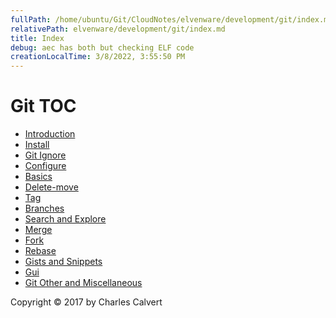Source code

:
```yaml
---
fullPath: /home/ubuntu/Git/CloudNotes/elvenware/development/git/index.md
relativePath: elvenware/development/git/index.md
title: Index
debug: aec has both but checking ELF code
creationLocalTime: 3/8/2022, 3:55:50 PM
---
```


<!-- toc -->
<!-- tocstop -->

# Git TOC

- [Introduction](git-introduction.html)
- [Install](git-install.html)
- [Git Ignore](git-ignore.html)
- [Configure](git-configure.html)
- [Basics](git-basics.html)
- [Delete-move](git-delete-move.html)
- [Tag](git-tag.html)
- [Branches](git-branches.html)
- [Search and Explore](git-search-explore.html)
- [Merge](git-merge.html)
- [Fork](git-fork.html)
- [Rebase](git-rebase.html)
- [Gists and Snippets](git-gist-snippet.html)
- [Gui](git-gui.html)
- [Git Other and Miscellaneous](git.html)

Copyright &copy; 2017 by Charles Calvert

=-=-=-=-=

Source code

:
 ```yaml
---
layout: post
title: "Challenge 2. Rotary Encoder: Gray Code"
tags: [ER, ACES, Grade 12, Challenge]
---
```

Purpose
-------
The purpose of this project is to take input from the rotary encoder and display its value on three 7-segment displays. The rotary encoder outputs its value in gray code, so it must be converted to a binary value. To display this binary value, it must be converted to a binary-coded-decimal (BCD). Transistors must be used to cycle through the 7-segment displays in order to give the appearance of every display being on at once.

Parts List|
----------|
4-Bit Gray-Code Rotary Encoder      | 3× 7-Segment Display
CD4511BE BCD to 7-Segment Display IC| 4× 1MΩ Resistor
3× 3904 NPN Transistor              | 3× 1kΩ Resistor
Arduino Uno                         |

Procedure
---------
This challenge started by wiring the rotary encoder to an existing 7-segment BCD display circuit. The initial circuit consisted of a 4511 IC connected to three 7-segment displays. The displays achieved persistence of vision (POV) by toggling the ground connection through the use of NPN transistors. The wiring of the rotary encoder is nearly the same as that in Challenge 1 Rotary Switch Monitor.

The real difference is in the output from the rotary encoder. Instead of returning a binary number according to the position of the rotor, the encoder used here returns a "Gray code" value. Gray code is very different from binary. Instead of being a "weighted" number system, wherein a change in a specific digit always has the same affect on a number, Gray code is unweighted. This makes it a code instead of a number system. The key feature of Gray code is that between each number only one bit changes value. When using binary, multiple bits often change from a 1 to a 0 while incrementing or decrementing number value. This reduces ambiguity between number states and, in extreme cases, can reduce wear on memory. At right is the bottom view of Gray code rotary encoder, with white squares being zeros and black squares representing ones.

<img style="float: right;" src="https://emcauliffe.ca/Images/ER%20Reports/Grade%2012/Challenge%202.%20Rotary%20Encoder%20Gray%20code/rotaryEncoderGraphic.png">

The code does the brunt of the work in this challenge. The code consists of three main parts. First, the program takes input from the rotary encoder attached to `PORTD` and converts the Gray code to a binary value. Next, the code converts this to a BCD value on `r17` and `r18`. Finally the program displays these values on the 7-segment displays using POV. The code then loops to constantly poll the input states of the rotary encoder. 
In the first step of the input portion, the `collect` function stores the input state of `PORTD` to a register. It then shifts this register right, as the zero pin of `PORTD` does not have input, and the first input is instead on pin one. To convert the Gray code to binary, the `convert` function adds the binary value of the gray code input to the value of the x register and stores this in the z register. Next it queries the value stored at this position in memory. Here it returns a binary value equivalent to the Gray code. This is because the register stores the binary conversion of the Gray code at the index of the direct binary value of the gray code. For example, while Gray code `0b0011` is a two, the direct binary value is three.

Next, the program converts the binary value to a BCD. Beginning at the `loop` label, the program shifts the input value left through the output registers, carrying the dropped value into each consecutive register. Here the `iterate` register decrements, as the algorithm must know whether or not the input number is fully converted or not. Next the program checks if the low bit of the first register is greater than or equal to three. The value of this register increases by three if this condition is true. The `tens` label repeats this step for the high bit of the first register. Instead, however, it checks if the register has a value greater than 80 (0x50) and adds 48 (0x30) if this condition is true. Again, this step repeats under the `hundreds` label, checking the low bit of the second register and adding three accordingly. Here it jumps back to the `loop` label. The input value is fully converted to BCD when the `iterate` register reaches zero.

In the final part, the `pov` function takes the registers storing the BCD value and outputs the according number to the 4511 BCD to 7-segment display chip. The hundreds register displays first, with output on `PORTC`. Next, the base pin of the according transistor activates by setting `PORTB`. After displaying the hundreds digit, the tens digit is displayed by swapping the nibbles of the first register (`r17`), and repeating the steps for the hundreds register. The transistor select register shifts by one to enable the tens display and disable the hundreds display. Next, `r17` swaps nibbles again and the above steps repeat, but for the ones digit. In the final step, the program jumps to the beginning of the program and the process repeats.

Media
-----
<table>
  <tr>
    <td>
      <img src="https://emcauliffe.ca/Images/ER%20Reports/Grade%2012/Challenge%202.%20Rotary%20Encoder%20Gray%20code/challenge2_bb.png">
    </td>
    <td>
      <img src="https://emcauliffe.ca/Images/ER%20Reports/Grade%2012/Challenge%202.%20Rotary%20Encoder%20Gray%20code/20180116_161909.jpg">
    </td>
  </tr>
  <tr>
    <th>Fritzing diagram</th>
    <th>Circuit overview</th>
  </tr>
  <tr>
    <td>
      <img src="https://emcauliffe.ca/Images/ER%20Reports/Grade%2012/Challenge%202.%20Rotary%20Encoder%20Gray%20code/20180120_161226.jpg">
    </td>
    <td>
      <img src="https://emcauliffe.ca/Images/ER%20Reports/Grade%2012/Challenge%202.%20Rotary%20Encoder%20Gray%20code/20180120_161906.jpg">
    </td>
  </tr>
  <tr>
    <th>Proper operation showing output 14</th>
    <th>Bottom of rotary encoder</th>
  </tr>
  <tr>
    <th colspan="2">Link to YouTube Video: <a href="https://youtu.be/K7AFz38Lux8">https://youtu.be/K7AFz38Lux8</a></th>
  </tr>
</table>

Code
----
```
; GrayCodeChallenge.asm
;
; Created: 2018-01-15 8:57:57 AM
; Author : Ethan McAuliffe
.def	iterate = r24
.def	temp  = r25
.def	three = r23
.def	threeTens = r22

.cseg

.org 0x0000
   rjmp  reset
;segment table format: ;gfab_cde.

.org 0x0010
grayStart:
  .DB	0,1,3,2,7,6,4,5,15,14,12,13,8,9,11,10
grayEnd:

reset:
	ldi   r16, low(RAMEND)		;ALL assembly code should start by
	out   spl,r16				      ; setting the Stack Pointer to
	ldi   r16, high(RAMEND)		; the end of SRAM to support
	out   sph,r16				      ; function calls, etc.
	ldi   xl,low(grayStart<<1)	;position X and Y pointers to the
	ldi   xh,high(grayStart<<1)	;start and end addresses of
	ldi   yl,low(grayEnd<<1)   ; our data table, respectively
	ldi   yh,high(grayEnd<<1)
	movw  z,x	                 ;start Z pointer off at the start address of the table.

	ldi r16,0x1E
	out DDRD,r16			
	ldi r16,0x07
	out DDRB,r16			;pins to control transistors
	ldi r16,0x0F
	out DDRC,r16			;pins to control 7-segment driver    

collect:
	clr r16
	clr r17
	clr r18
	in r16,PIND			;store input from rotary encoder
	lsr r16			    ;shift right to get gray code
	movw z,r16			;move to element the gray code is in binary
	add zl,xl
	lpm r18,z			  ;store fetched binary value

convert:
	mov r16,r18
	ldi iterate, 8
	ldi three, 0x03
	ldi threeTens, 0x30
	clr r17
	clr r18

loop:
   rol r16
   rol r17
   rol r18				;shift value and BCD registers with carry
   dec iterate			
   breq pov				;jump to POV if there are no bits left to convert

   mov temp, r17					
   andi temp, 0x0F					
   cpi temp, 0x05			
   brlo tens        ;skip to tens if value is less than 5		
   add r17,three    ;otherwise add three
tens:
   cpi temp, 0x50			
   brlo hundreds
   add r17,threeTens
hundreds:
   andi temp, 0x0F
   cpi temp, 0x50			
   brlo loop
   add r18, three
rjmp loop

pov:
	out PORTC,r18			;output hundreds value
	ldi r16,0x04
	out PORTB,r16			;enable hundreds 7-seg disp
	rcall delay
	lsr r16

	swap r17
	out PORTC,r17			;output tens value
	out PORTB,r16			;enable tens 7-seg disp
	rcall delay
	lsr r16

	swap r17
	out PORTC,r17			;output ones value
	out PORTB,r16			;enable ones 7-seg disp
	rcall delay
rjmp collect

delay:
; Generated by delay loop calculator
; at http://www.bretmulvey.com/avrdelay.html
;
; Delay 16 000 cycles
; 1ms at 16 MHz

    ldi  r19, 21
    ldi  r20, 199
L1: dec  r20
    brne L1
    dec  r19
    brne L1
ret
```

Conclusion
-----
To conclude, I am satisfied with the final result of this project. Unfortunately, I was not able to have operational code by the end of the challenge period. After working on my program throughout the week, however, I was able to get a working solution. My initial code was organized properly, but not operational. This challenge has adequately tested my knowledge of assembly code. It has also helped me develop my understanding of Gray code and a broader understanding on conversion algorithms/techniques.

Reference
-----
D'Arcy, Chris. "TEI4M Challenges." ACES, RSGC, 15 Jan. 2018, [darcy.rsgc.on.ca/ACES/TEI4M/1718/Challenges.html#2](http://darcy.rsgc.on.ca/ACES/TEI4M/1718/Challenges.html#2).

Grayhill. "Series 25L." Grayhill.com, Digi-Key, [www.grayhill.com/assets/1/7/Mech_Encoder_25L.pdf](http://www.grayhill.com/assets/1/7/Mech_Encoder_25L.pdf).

=-=-=-=-=

• _Work request_
Where in the listing does the string "table" appear? Copy every line that has it.

• _Response to the task_
<table>
</table>
;segment table format: ;gfab_cde.
	ldi   yl,low(grayEnd<<1)   ; our data table, respectively
	movw  z,x	                 ;start Z pointer off at the start address of the table.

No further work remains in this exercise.